Thread: Re: BUG #18559: Crash after detaching a partition concurrently from another session

On Tue, Jul 30, 2024 at 7:18 PM PG Bug reporting form
<noreply@postgresql.org> wrote:
Adding Alvaro.
>
> The following code assumes that an pg_class entry for the detached partition
> will always be available which is wrong.
>
Referring to the following code.
        /*
         * Two problems are possible here.  First, a concurrent ATTACH
         * PARTITION might be in the process of adding a new partition, but
         * the syscache doesn't have it, or its copy of it does not yet have
         * its relpartbound set.  We cannot just AcceptInvalidationMessages(),
         * because the other process might have already removed itself from
         * the ProcArray but not yet added its invalidation messages to the
         * shared queue.  We solve this problem by reading pg_class directly
         * for the desired tuple.
         *
         * The other problem is that DETACH CONCURRENTLY is in the process of
         * removing a partition, which happens in two steps: first it marks it
         * as "detach pending", commits, then unsets relpartbound.  If
         * find_inheritance_children_extended included that partition but we
         * below we see that DETACH CONCURRENTLY has reset relpartbound for
         * it, we'd see an inconsistent view.  (The inconsistency is seen
         * because table_open below reads invalidation messages.)  We protect
         * against this by retrying find_inheritance_children_extended().
         */
        if (boundspec == NULL)
        {
            Relation    pg_class;
            SysScanDesc scan;
            ScanKeyData key[1];
            Datum       datum;
            bool        isnull;

            pg_class = table_open(RelationRelationId, AccessShareLock);
            ScanKeyInit(&key[0],
                        Anum_pg_class_oid,
                        BTEqualStrategyNumber, F_OIDEQ,
                        ObjectIdGetDatum(inhrelid));
            scan = systable_beginscan(pg_class, ClassOidIndexId, true,
                                      NULL, 1, key);
            tuple = systable_getnext(scan);
            datum = heap_getattr(tuple, Anum_pg_class_relpartbound,
                                 RelationGetDescr(pg_class), &isnull);
            if (!isnull)
                boundspec = stringToNode(TextDatumGetCString(datum));
            systable_endscan(scan);
            table_close(pg_class, AccessShareLock);

IIUC, a simple fix would be to retry if an entry is not found.

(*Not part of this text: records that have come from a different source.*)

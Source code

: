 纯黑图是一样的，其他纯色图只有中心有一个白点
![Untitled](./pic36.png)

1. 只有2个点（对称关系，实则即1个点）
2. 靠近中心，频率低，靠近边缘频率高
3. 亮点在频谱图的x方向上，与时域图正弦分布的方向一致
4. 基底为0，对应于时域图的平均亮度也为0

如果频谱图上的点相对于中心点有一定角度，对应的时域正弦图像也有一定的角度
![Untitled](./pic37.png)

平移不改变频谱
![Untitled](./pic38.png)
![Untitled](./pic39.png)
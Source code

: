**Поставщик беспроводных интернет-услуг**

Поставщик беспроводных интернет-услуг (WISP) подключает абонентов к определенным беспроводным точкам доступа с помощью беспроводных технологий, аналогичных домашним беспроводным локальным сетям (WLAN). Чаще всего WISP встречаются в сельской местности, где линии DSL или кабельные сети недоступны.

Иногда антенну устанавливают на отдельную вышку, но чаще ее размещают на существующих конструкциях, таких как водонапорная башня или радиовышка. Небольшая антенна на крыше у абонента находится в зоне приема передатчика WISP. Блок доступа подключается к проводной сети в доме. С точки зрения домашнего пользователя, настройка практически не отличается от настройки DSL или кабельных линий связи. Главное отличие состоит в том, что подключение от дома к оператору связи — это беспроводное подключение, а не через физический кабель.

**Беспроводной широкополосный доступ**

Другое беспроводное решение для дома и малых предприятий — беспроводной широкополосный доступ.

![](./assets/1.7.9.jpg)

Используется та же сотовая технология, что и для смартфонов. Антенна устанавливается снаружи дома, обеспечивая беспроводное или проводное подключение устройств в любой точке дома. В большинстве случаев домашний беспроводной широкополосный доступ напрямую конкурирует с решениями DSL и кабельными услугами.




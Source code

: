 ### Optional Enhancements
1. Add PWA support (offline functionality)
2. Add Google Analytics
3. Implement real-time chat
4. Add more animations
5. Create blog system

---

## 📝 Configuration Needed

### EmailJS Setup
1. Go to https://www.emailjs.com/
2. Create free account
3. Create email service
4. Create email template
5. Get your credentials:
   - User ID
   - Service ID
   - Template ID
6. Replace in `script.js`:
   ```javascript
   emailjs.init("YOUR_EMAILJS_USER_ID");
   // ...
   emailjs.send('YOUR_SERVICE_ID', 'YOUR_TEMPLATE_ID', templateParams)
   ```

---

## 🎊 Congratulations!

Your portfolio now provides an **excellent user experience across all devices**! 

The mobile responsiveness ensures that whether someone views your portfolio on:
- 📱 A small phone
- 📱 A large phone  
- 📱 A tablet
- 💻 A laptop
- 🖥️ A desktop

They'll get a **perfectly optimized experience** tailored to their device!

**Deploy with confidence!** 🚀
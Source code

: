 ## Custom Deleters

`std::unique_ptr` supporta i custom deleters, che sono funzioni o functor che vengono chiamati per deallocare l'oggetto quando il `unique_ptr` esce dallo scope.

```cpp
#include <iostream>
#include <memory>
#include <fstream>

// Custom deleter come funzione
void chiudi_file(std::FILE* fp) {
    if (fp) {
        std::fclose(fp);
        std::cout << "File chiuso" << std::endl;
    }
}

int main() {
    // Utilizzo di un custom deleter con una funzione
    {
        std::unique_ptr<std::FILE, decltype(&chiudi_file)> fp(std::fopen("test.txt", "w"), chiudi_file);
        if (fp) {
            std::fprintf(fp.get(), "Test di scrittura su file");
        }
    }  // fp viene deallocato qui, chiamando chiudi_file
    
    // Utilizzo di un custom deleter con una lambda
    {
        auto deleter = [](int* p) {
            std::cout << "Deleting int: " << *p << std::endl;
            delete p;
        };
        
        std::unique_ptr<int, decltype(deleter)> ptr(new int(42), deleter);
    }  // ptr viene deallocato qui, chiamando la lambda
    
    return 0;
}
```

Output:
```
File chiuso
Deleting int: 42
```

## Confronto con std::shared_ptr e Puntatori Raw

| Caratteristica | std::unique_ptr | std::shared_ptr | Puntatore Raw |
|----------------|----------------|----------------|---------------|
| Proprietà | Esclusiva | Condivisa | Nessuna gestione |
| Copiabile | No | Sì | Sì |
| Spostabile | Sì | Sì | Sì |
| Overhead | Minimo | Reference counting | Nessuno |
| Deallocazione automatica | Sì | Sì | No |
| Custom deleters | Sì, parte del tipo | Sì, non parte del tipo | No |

Attached a patch.

--
Thanks & Regards,
Kuntal Ghosh

Attachment


Kuntal Ghosh <kuntalghosh.2007@gmail.com> 于2024年7月30日周二 21:52写道:
On Tue, Jul 30, 2024 at 7:18 PM PG Bug reporting form
<noreply@postgresql.org> wrote:
Adding Alvaro.
>
> The following code assumes that an pg_class entry for the detached partition
> will always be available which is wrong.
>
Referring to the following code.
        /*
         * Two problems are possible here.  First, a concurrent ATTACH
         * PARTITION might be in the process of adding a new partition, but
         * the syscache doesn't have it, or its copy of it does not yet have
         * its relpartbound set.  We cannot just AcceptInvalidationMessages(),
         * because the other process might have already removed itself from
         * the ProcArray but not yet added its invalidation messages to the
         * shared queue.  We solve this problem by reading pg_class directly
         * for the desired tuple.
         *
         * The other problem is that DETACH CONCURRENTLY is in the process of
         * removing a partition, which happens in two steps: first it marks it
         * as "detach pending", commits, then unsets relpartbound.  If
         * find_inheritance_children_extended included that partition but we
         * below we see that DETACH CONCURRENTLY has reset relpartbound for
         * it, we'd see an inconsistent view.  (The inconsistency is seen
         * because table_open below reads invalidation messages.)  We protect
         * against this by retrying find_inheritance_children_extended().
         */
        if (boundspec == NULL)
        {
            Relation    pg_class;
            SysScanDesc scan;
            ScanKeyData key[1];
            Datum       datum;
            bool        isnull;

            pg_class = table_open(RelationRelationId, AccessShareLock);
            ScanKeyInit(&key[0],
                        Anum_pg_class_oid,
                        BTEqualStrategyNumber, F_OIDEQ,
                        ObjectIdGetDatum(inhrelid));
            scan = systable_beginscan(pg_class, ClassOidIndexId, true,
                                      NULL, 1, key);
            tuple = systable_getnext(scan);
            datum = heap_getattr(tuple, Anum_pg_class_relpartbound,
                                 RelationGetDescr(pg_class), &isnull);
            if (!isnull)
                boundspec = stringToNode(TextDatumGetCString(datum));
            systable_endscan(scan);
            table_close(pg_class, AccessShareLock);

IIUC, a simple fix would be to retry if an entry is not found. Attached a patch.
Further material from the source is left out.